Data excerpts section start

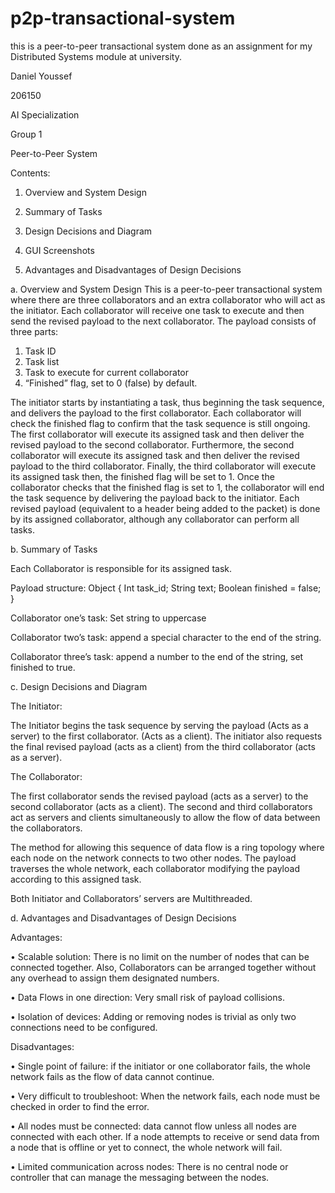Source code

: # p2p-transactional-system
this is a peer-to-peer transactional system done as an assignment for my Distributed Systems module at university.

Daniel Youssef

206150

AI Specialization

Group 1

Peer-to-Peer System

Contents:

1.	Overview and System Design

2.	Summary of Tasks



3.	Design Decisions and Diagram


4.	GUI Screenshots



5.	Advantages and Disadvantages of Design Decisions












a. 	Overview and System Design
This is a peer-to-peer transactional system where there are three collaborators and an extra collaborator who will act as the initiator. Each collaborator will receive one task to execute and then send the revised payload to the next collaborator. The payload consists of three parts:


1.	Task ID
2.	Task list
3.	Task to execute for current collaborator
4.	“Finished” flag, set to 0 (false) by default.


The initiator starts by instantiating a task, thus beginning the task sequence, and delivers the payload to the first collaborator. Each collaborator will check the finished flag to confirm that the task sequence is still ongoing. The first collaborator will execute its assigned task and then deliver the revised payload to the second collaborator. Furthermore, the second collaborator will execute its assigned task and then deliver the revised payload to the third collaborator. Finally, the third collaborator will execute its assigned task then, the finished flag will be set to 1. Once the collaborator checks that the finished flag is set to 1, the collaborator will end the task sequence by delivering the payload back to the initiator. Each revised payload (equivalent to a header being added to the packet) is done by its assigned collaborator, although any collaborator can perform all tasks.


b.	Summary of Tasks


Each Collaborator is responsible for its assigned task.

Payload structure: Object {
Int task_id;
String text;
Boolean finished = false;
}

Collaborator one’s task: Set string to uppercase

Collaborator two’s task: append a special character to the end of the string.

Collaborator three’s task: append a number to the end of the string, set finished to true.



c.	Design Decisions and Diagram


The Initiator:

The Initiator begins the task sequence by serving the payload (Acts as a server) to the first collaborator. (Acts as a client). The initiator also requests the final revised payload (acts as a client) from the third collaborator (acts as a server).



The Collaborator: 

The first collaborator sends the revised payload (acts as a server) to the second collaborator (acts as a client). The second and third collaborators act as servers and clients simultaneously to allow the flow of data between the collaborators.

The method for allowing this sequence of data flow is a ring topology where each node on the network connects to two other nodes. The payload traverses the whole network, each collaborator modifying the payload according to this assigned task.

Both Initiator and Collaborators’ servers are Multithreaded.


d.	Advantages and Disadvantages of Design Decisions


Advantages:

•	Scalable solution: There is no limit on the number of nodes that can be connected together. Also, Collaborators can be arranged together without any overhead to assign them designated numbers.

•	Data Flows in one direction: Very small risk of payload collisions.

•	Isolation of devices: Adding or removing nodes is trivial as only two connections need to be configured.


Disadvantages:

•	Single point of failure: if the initiator or one collaborator fails, the whole network fails as the flow of data cannot continue.

•	Very difficult to troubleshoot: When the network fails, each node must be checked in order to find the error.

•	All nodes must be connected: data cannot flow unless all nodes are connected with each other. If a node attempts to receive or send data from a node that is offline or yet to connect, the whole network will fail.

•	Limited communication across nodes: There is no central node or controller that can manage the messaging between the nodes.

Data excerpts section end

Goal of the exercise =>
Your job is to transcribe the records exactly and in full. Pictures are not part of the copy.

Finished exercise =>
Source code

: # p2p-transactional-system
this is a peer-to-peer transactional system done as an assignment for my Distributed Systems module at university.

Daniel Youssef

206150

AI Specialization

Group 1

Peer-to-Peer System

Contents:

1.	Overview and System Design

2.	Summary of Tasks



3.	Design Decisions and Diagram


4.	GUI Screenshots



5.	Advantages and Disadvantages of Design Decisions












a. 	Overview and System Design
This is a peer-to-peer transactional system where there are three collaborators and an extra collaborator who will act as the initiator. Each collaborator will receive one task to execute and then send the revised payload to the next collaborator. The payload consists of three parts:


1.	Task ID
2.	Task list
3.	Task to execute for current collaborator
4.	“Finished” flag, set to 0 (false) by default.


The initiator starts by instantiating a task, thus beginning the task sequence, and delivers the payload to the first collaborator. Each collaborator will check the finished flag to confirm that the task sequence is still ongoing. The first collaborator will execute its assigned task and then deliver the revised payload to the second collaborator. Furthermore, the second collaborator will execute its assigned task and then deliver the revised payload to the third collaborator. Finally, the third collaborator will execute its assigned task then, the finished flag will be set to 1. Once the collaborator checks that the finished flag is set to 1, the collaborator will end the task sequence by delivering the payload back to the initiator. Each revised payload (equivalent to a header being added to the packet) is done by its assigned collaborator, although any collaborator can perform all tasks.


b.	Summary of Tasks


Each Collaborator is responsible for its assigned task.

Payload structure: Object {
Int task_id;
String text;
Boolean finished = false;
}

Collaborator one’s task: Set string to uppercase

Collaborator two’s task: append a special character to the end of the string.

Collaborator three’s task: append a number to the end of the string, set finished to true.



c.	Design Decisions and Diagram


The Initiator:

The Initiator begins the task sequence by serving the payload (Acts as a server) to the first collaborator. (Acts as a client). The initiator also requests the final revised payload (acts as a client) from the third collaborator (acts as a server).



The Collaborator: 

The first collaborator sends the revised payload (acts as a server) to the second collaborator (acts as a client). The second and third collaborators act as servers and clients simultaneously to allow the flow of data between the collaborators.

The method for allowing this sequence of data flow is a ring topology where each node on the network connects to two other nodes. The payload traverses the whole network, each collaborator modifying the payload according to this assigned task.

Both Initiator and Collaborators’ servers are Multithreaded.


d.	Advantages and Disadvantages of Design Decisions


Advantages:

•	Scalable solution: There is no limit on the number of nodes that can be connected together. Also, Collaborators can be arranged together without any overhead to assign them designated numbers.

•	Data Flows in one direction: Very small risk of payload collisions.

•	Isolation of devices: Adding or removing nodes is trivial as only two connections need to be configured.


Disadvantages:

•	Single point of failure: if the initiator or one collaborator fails, the whole network fails as the flow of data cannot continue.

•	Very difficult to troubleshoot: When the network fails, each node must be checked in order to find the error.

•	All nodes must be connected: data cannot flow unless all nodes are connected with each other. If a node attempts to receive or send data from a node that is offline or yet to connect, the whole network will fail.

•	Limited communication across nodes: There is no central node or controller that can manage the messaging between the nodes.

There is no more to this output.